Distance education offers another alternative to off-site training. It can bring a standardized curriculum to scattered and isolated workers. For example, the Nepal Radio Communication Project used distance education to improve the counseling skills of community health workers. Listening to a 15-minute educational radio program twice a week for six months improved observed counseling skills better than a 3-day workshop, and without taking providers away from their jobs (346, 347).

The Case for Formal Training

Formal training is essential when workers lack some necessary skill or knowledge that no one on site can teach them (384). To be effective, formal training must address the specific requirements of the job. The first step is a thorough assessment to make sure the course is tailored to trainees' needs and local conditions (290, 348). Unless content, timing, and the selection of trainees are appropriate, training can be wasted (45). Effective training also is competency-based—that is, trainees must demonstrate mastery of the skills and knowledge that they will use on the job before being certified (349, 384). Both the Johns Hopkins Program for International Education in Reproductive Health (JHPIEGO) and the Program for International Training in Health (INTRAH) take competency-based evaluation one step further: They continue to review trainees' performance when they return to their jobs (173, 289). This monitoring offers trainees feedback on their performance and an opportunity to discuss any problems they face at the service site (173).

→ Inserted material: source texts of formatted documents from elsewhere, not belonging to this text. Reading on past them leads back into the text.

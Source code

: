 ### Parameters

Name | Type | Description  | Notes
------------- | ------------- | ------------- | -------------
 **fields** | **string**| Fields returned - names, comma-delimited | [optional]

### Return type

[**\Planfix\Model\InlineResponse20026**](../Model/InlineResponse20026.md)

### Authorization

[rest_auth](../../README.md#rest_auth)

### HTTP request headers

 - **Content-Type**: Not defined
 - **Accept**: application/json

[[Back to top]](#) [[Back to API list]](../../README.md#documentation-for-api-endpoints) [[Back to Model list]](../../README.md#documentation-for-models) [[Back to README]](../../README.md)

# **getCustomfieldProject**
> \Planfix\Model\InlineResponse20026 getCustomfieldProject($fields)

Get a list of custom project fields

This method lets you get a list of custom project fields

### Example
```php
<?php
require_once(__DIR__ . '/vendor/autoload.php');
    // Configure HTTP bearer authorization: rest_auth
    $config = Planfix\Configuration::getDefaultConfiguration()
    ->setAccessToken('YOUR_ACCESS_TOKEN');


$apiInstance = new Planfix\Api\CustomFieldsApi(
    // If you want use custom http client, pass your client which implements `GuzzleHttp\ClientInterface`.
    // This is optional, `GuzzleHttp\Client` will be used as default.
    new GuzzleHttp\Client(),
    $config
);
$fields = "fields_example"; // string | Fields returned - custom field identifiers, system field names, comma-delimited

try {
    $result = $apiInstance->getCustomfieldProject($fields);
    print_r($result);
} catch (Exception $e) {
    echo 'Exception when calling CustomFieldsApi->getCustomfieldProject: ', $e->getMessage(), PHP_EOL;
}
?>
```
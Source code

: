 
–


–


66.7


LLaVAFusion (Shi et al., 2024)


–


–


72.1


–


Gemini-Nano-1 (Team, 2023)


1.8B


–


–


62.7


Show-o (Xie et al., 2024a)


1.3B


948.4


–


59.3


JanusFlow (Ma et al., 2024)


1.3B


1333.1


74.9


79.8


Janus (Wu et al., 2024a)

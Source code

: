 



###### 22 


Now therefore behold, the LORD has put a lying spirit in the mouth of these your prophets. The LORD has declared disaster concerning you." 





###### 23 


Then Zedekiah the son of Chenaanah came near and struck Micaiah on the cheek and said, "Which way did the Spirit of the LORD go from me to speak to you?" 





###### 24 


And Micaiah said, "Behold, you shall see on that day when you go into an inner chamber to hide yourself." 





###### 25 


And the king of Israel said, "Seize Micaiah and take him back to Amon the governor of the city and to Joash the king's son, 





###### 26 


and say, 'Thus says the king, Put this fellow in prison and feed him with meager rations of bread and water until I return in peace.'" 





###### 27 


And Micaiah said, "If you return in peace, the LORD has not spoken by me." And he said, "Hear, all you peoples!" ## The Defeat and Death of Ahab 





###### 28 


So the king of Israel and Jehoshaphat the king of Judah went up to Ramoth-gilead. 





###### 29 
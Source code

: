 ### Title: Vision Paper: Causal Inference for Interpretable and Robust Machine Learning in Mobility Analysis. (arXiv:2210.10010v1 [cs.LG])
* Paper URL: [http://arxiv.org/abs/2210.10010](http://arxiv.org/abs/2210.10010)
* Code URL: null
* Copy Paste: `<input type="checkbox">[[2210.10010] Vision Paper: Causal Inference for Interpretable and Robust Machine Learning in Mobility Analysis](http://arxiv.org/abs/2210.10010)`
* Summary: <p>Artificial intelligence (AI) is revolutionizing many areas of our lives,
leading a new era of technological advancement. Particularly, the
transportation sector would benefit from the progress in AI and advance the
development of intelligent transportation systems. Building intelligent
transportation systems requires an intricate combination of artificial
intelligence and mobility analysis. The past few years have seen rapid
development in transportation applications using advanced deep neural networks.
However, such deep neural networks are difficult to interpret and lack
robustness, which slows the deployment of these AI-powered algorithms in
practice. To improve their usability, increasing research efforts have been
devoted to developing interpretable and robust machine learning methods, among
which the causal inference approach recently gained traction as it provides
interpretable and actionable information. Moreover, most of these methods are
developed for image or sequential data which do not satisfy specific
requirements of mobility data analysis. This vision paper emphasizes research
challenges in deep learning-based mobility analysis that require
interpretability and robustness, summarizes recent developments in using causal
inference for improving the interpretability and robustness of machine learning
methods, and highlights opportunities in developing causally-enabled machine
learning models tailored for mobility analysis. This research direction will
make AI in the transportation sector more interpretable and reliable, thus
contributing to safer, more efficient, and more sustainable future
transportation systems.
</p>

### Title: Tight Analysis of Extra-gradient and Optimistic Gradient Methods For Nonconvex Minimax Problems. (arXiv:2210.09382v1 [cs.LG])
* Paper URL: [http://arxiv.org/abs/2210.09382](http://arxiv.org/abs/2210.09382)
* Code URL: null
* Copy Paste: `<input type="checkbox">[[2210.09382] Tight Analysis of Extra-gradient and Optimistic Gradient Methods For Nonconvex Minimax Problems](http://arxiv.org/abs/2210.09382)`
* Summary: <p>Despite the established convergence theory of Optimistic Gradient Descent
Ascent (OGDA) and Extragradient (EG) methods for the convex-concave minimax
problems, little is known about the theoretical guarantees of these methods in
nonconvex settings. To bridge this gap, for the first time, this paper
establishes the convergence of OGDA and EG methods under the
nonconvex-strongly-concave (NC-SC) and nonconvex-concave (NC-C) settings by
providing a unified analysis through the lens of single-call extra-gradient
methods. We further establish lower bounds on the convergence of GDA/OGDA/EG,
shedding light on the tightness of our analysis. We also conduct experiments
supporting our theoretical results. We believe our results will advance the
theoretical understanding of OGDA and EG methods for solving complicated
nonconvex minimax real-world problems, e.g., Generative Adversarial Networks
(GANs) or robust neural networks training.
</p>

Managers must ensure that staff returning from training find support to apply their new skills (11, 114, 193). Supervisors should know the content of training so that they can foster trainees' new skills. Lack of support from supervisors and co-workers explains why much formal training is never applied on the job (271). To ensure appropriate supervision, both the Young Women's Christian Association of Uganda and FPAK have trained supervisors and providers together (60). An Operations Research project in Indonesia has found that structured self-assessment and peer review can help providers maintain newly learned communication and counseling skills when supervision is not feasible (191).